Wednesday, May 29, 2013

Do Recessions Save Lives?

Copyright, The New York Times Company

More people die in economic expansions, and fewer die in recessions.  Whether and how policy makers should heed this pattern depends on the hitherto unknown links between mortality and economic activity.

Recessions can be stressful and depressing, especially for the people who lose their jobs.  Suicide rates spike during recessions, and for that reason alone recessions have been called deadly.  Two researchers, David Stuckler and Sanjay Basu, noted that suicides and binge drinking are positively correlated with unemployment and concluded that “Austerity kills” by adding to unemployment.

Even if we could be sure that austerity and related fiscal policies create recessions, it would be premature to conclude that they literally kill people.  Industrial and construction accidents are more common in economic expansions, and less common in recessions because those industries’ activities follow the business cycle.  Overtime hours may be more dangerous than average, and overtime is more common at the peak of the business cycle.  Moreover, the share of people working in construction – one of the most hazardous industries – increases during expansions and falls during recessions.

Highway accidents also follow the business cycle because more vehicles are on the road during economic expansions, and fewer on the road during recessions. (Mr. Stuckley and Mr. Basu noted that the United States’ Great Depression of the 1930s also had abnormally low rates of fatalities due to traffic accidents.)

With more accidents at work and on the road during expansions, expansions have more deaths by such accidents, and recessions have fewer.

It turns out that the business cycle for suicides is more than offset by the business cycle for other deaths.  Mortality and the unemployment rate are negatively correlated.  Christopher J. Ruhm, a professor of public policy and economics at the University of Virginia, has looked at all causes of death and found that most of them – suicide was the exception – occur less frequently at the depths of the business cycle.

Perhaps most surprising is that the business cycle for overall deaths is dominated by the business cycle for deaths among elderly people, perhaps especially elderly women.  Because so many elderly people are retired, they are especially unlikely to have recently been laid off from their job (which can lead to suicide), to drive their car to work hurriedly, or to take part in a dangerous construction project.

We don’t really know how the business cycle for economic activity is connected to the cycle for elderly deaths.  One hypothesis is that economic expansions create air pollution, and air pollution kills elderly people.  Another hypothesis is that nursing homes have more trouble retaining their staffs during expansions because they have to compete with other businesses.  Perhaps family members who are busy at work during expansions spend less time helping their elderly relatives.

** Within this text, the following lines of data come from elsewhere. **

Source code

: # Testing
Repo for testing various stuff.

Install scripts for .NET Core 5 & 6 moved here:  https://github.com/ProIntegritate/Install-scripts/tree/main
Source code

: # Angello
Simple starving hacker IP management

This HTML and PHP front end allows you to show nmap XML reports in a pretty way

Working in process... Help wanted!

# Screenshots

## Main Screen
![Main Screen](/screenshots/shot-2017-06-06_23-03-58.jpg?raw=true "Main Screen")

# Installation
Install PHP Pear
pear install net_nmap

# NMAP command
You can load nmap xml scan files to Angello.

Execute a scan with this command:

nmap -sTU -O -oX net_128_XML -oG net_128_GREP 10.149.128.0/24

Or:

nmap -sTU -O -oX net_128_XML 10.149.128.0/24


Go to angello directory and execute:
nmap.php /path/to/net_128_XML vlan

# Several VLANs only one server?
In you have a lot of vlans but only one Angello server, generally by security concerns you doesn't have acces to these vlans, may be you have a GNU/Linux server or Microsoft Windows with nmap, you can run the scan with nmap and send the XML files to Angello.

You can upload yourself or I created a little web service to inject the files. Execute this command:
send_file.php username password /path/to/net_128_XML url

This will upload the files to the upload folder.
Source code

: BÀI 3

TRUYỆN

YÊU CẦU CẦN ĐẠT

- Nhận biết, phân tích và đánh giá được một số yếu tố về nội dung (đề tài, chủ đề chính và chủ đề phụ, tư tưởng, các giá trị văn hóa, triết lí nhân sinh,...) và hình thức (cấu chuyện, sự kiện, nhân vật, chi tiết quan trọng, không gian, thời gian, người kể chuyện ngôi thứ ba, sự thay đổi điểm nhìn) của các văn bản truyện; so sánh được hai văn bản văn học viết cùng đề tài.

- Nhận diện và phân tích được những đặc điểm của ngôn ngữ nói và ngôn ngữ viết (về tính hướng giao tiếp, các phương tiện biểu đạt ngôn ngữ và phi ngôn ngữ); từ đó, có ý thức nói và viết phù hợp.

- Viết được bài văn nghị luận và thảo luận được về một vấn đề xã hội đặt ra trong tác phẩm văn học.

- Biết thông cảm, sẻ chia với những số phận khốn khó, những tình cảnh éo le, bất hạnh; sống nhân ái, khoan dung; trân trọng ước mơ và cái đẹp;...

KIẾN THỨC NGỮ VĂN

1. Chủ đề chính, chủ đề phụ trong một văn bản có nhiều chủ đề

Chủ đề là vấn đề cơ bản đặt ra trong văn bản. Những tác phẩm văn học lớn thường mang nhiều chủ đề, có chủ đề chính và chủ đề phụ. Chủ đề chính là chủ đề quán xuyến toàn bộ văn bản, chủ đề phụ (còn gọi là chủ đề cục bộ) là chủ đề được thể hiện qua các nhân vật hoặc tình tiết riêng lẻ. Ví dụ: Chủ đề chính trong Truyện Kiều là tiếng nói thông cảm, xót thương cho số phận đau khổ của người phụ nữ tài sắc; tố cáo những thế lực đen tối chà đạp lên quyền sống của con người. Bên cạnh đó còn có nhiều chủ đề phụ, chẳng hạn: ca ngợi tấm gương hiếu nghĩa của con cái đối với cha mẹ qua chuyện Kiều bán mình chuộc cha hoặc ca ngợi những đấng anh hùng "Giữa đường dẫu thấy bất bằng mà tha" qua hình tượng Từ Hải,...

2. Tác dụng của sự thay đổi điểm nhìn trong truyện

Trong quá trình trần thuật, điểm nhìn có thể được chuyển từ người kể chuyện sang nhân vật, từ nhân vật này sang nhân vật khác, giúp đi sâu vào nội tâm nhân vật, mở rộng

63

Life is valuable, so it may be at least as important to understand what determines mortality and its cycles as it is to understand what causes recessions.

1 comment:

Dave Thoman said...

The follow-up post must now be a quality of death analysis - if we assume suicide is a long, painful struggle, while X people dying in car accidents die instantly, what are you willing to pay to undergo the instantaneous "steel beam to the head" accidental construction death over the depression->alcoholism->suicide experience?